> Task objective
Produce a verbatim copy of the entries listed below.
====== Given records
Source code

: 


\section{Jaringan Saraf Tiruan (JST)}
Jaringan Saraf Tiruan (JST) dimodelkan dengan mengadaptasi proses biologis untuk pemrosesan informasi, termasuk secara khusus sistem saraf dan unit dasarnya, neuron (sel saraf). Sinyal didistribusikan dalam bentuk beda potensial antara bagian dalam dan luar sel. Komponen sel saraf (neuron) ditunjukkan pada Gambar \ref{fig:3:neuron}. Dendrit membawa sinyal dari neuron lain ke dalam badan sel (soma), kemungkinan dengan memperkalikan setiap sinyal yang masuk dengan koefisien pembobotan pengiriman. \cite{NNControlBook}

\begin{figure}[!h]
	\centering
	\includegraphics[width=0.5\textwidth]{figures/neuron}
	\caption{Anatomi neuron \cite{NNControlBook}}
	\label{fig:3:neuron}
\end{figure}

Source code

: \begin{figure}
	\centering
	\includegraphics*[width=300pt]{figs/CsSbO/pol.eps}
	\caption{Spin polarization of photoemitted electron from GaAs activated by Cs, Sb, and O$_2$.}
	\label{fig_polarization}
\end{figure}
============
> Exercise output
Source code

: 


\section{Jaringan Saraf Tiruan (JST)}
Jaringan Saraf Tiruan (JST) dimodelkan dengan mengadaptasi proses biologis untuk pemrosesan informasi, termasuk secara khusus sistem saraf dan unit dasarnya, neuron (sel saraf). Sinyal didistribusikan dalam bentuk beda potensial antara bagian dalam dan luar sel. Komponen sel saraf (neuron) ditunjukkan pada Gambar \ref{fig:3:neuron}. Dendrit membawa sinyal dari neuron lain ke dalam badan sel (soma), kemungkinan dengan memperkalikan setiap sinyal yang masuk dengan koefisien pembobotan pengiriman. \cite{NNControlBook}

\begin{figure}[!h]
	\centering
	\includegraphics[width=0.5\textwidth]{figures/neuron}
	\caption{Anatomi neuron \cite{NNControlBook}}
	\label{fig:3:neuron}
\end{figure}

Source code

: \begin{figure}
	\centering
	\includegraphics*[width=300pt]{figs/CsSbO/pol.eps}
	\caption{Spin polarization of photoemitted electron from GaAs activated by Cs, Sb, and O$_2$.}
	\label{fig_polarization}
\end{figure}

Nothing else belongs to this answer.